Iván Illich (2011) publicó su ensayo Energía y Equidad, en 1973, también como una respuesta al Informe del Club de Roma. Illich no cuestionaba la crítica al crecimiento, sino que los límites pudieran ser establecidos por una expertocracia imbuida de la misma racionalidad instrumental que estaba en la raíz del problema. Por el contrario, abogaba por el establecimiento de umbrales delimitados a partir de procesos de negociación continua entre redes multiformes de solidaridad. Iván Illich consideraba que la cuestión de los recursos y la disponibilidad de los mismos, o más ampliamente, la cuestión de la relación entre los seres humanos y la naturaleza, no podía ser imaginada por fuera de las relaciones que establecen los seres humanos entre sí.
Estas cuestiones cobran una peculiar actualidad a la luz de los movimientos contra la expansión destructiva en un contexto de crisis civilizatoria y caos sistémico (Zibecchi, 2015). La noción de Antropoceno consagra la aparición del ser humano como un elemento determinante en las transformaciones que ha experimentado el planeta, pero al mismo tiempo revela su incapacidad para controlar las mismas. Paradójicamente, el inicio del Antropoceno señalaría el fin del antropocentrismo fundante de la constitución modernista. La autoridad de la ciencia para monopolizar su representación de la naturaleza se estaría descascarando a la misma velocidad con la que se derriten los glaciares (Latour, 2013).
Sobre este horizonte de incertidumbres civilizatorias, las luchas localizadas contra la expansión extractivista cobran una dimensión singular. No son sólo luchas por la defensa del lugar, procesos de defensa de los derechos de los pobladores, justos reclamos de respeto a la existencia cultural alterna. Los mismos traen también, y sobre todo, experiencias diferentes de nuestro estar en el mundo, que pueden ayudar a renovar nuestra imaginación en un extraño momento civilizatorio donde resulta más fácil imaginar el fin del mundo que el fin del capitalismo (Jameson, 2005).

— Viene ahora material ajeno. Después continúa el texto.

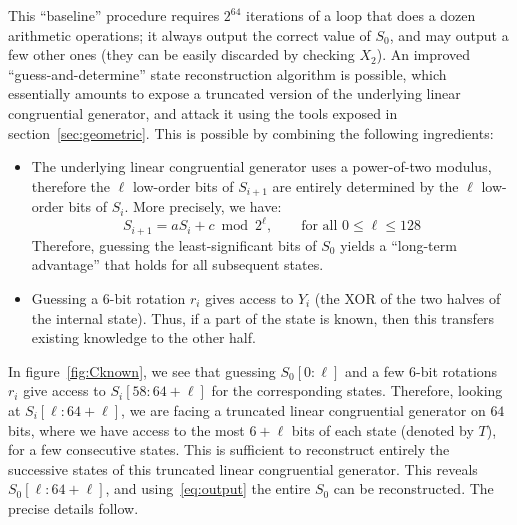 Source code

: \documentclass[submission,svgnames,journal=tosc]{iacrtrans}
\begin{document}
This ``baseline'' procedure requires $2^{64}$ iterations of a loop that does a
dozen arithmetic operations; it always output the correct value of $S_0$, and
may output a few other ones (they can be easily discarded by checking $X_2$). An
improved ``guess-and-determine'' state reconstruction algorithm is possible,
which essentially amounts to expose a truncated version of the underlying linear
congruential generator, and attack it using the tools exposed in
section~\ref{sec:geometric}. This is possible by combining the following
ingredients:
\begin{itemize}
\item The underlying linear congruential generator uses a power-of-two modulus,
  therefore the $\ell$ low-order bits of $S_{i+1}$ are entirely determined by
  the $\ell$ low-order bits of $S_i$. More precisely, we have:
  \begin{equation}\label{eq:lcg}
    S_{i+1} = aS_i + c \bmod 2^\ell, \qquad \text{for all } 0 \leq \ell \leq 128
  \end{equation}
  Therefore, guessing the least-significant bits of $S_0$ yields a ``long-term
  advantage'' that holds for all subsequent states.

\item Guessing a 6-bit rotation $r_i$ gives access to $Y_i$ (the XOR of the two
  halves of the internal state). Thus, if a part of the state is known, then
  this transfers existing knowledge to the other half.
\end{itemize}

In figure~\ref{fig:Cknown}, we see that guessing $S_0[0:\ell]$ and a few 6-bit
rotations $r_i$ give access to $S_i[58:64+\ell]$ for the corresponding
states. Therefore, looking at $S_i[\ell:64+\ell]$, we are facing a truncated
linear congruential generator on $64$ bits, where we have access to the most
$6+\ell$ bits of each state (denoted by $T$), for a few consecutive states. This
is sufficient to reconstruct entirely the successive states of this truncated
linear congruential generator. This reveals $S_0[\ell:64+\ell]$, and
using~\eqref{eq:output} the entire $S_0$ can be reconstructed. The precise
details follow.
\end{document}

Hace muchos años Gandhi preguntó cuántos planetas se necesitarían para desarrollar la India, teniendo en cuenta que para desarrollar a Inglaterra hizo falta un planeta entero. Desde aquellos años, la carrera espacial ha estado motivada por la quimera de encontrar otros planetas para explotar en el vasto y desconocido universo y poder mantener la lógica expansiva del Sistema Mundial. El reverso de ese empecinamiento prometeico han sido las sombrías proyecciones del Club de Roma y las restricciones draconianas que sería urgente asumir. A pesar de sus marcadas diferencias, ambos coinciden en que tenemos un solo mundo y lo estamos agotando.
Por el contrario, los movimientos que consideramos en este trabajo nos están indicando que hay otros mundos dentro de este, y que es imprescindible hacer un lugar a esas otras visiones si queremos tener alguna señal de esperanza hacia el futuro. Antes que manifestaciones de un multiculturalismo característico del consenso neoliberal, parecieran ser expresiones de un multinaturalismo que desde una cosmopolítica alternativa prefiguran el advenimiento de ese otro mundo necesario donde quepan muchos mundos.